Now you can drink your coffee from a cup made of coffee.
An ingenious German product designer has developed a process by which used coffee grounds are transformed into reusable coffee cups. No, seriously. It’s pretty cool. Julian Lechner spent three years researching and experimenting. He eventually developed a process that involves combining the coffee grounds with natural glues and particles of wood to create a liquid that can be injection molded to make cups. Lechner notes the wood comes from sustainable sources, while he gets the coffee grounds from the leftovers at Berlin cafes. The offerings from Lechner’s company, Kaffeeform, include espresso cups and cappuccino cups.
“As the global coffee consumption is steadily growing, the coffee grounds that are basically waste will be available en masse,” Lechner says on his website. “Kaffeeform uses this wasted (resource) to (create) a sustainable and eco-friendly alternative to products based on mineral oils.”
For his sustainability-focused innovation, Lechner recently won a “Red Dot: Best of the Best” Award. The Red Dot Award is an international design competition.
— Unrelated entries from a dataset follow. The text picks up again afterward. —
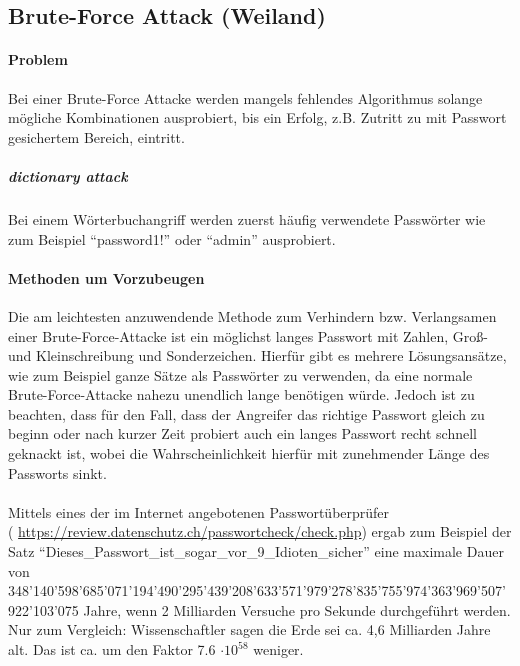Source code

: \subsection{Brute-Force Attack (Weiland)}
\paragraph{Problem}
Bei einer Brute-Force Attacke werden mangels fehlendes Algorithmus solange mögliche Kombinationen ausprobiert, bis ein Erfolg, z.B. Zutritt zu mit Passwort gesichertem Bereich, eintritt.
\subparagraph{dictionary attack}
Bei einem Wörterbuchangriff werden zuerst häufig verwendete Passwörter wie zum Beispiel \enquote{password1!} oder \enquote{admin} ausprobiert. 
\paragraph{Methoden um Vorzubeugen}
Die am leichtesten anzuwendende Methode zum Verhindern bzw. Verlangsamen einer Brute-Force-Attacke ist ein möglichst langes Passwort mit Zahlen, Groß- und Kleinschreibung und Sonderzeichen. Hierfür gibt es mehrere Lösungsansätze, wie zum Beispiel ganze Sätze als Passwörter zu verwenden, da eine normale Brute-Force-Attacke nahezu unendlich lange benötigen würde. Jedoch ist zu beachten, dass für den Fall, dass der Angreifer das richtige Passwort gleich zu beginn oder nach kurzer Zeit probiert auch ein langes Passwort recht schnell geknackt ist, wobei die Wahrscheinlichkeit hierfür mit zunehmender Länge des Passworts sinkt.\\
\\
Mittels eines der im Internet angebotenen Passwortüberprüfer \\( \href{https://review.datenschutz.ch/passwortcheck/check.php}{https://review.datenschutz.ch/passwortcheck/check.php}) ergab zum Beispiel der Satz \enquote{Dieses\_Passwort\_ist\_sogar\_vor\_9\_Idioten\_sicher\!} eine maximale Dauer von\\ 348'140'598'685'071'194'490'295'439'208'633'571'979'278'835'755'974'363'969'507'922'103'075 Jahre, wenn 2 Milliarden Versuche pro Sekunde durchgeführt werden. Nur zum Vergleich: Wissenschaftler sagen die Erde sei ca. 4,6 Milliarden Jahre alt. Das ist ca. um den Faktor 7.6 $\cdot 10^{58}$ weniger.
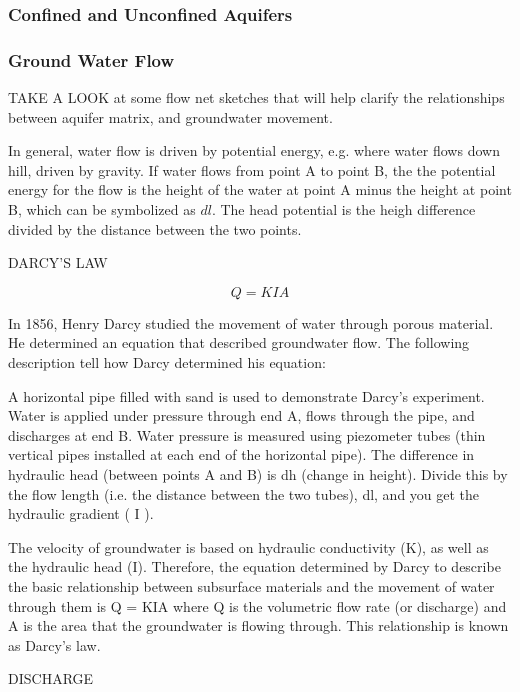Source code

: \documentclass{book}\usepackage{knitr}
\begin{document}
\begin{knitrout}
\begin{kframe}
\subsubsection{Confined and Unconfined Aquifers}

\subsubsection{Ground Water Flow}

TAKE A LOOK at some flow net sketches that will help clarify the relationships between aquifer matrix, and groundwater movement.

In general, water flow is driven by potential energy, e.g.  where water flows down hill, driven by gravity. If water flows from point A to point B, the the potential energy for the flow is the height of the water at point A minus the height at point B, which can be symbolized as $dl$. The head potential is the heigh difference divided by the distance between the two points.  

DARCY'S LAW

\begin{equation}
Q = KIA
\end{equation}

In 1856, Henry Darcy studied the movement of water through porous material. He determined an equation that described groundwater flow. The following description tell how Darcy determined his equation:

A horizontal pipe filled with sand is used to demonstrate Darcy's experiment. Water is applied under pressure through end A, flows through the pipe, and discharges at end B. Water pressure is measured using piezometer tubes (thin vertical pipes installed at each end of the horizontal pipe). The difference in hydraulic head (between points A and B) is dh (change in height). Divide this by the flow length (i.e. the distance between the two tubes), dl, and you get the hydraulic gradient ( I ).

The velocity of groundwater is based on hydraulic conductivity (K), as well as the hydraulic head (I). Therefore, the equation determined by Darcy to describe the basic relationship between subsurface materials and the movement of water through them is Q = KIA where Q is the volumetric flow rate (or discharge) and A is the area that the groundwater is flowing through. This relationship is known as Darcy’s law.

DISCHARGE


\end{kframe}
\end{knitrout}
\end{document}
For the product design category Lechner competed in, there were more than 6,300 entries from 59 countries. Only 69 entries, including Lechner’s, won “Red Dot: Best of the Best” honors.
For promotional products companies, Kaffeeform’s cups are another sign of the interesting eco-driven innovations happening in the broader marketplace. Eventually, more of these green products are going to make their way into the promosphere. And that could be a good thing. With younger Millennials and Gen Z hyper-focused on societal and environmental issues, such items have the potential to really resonate.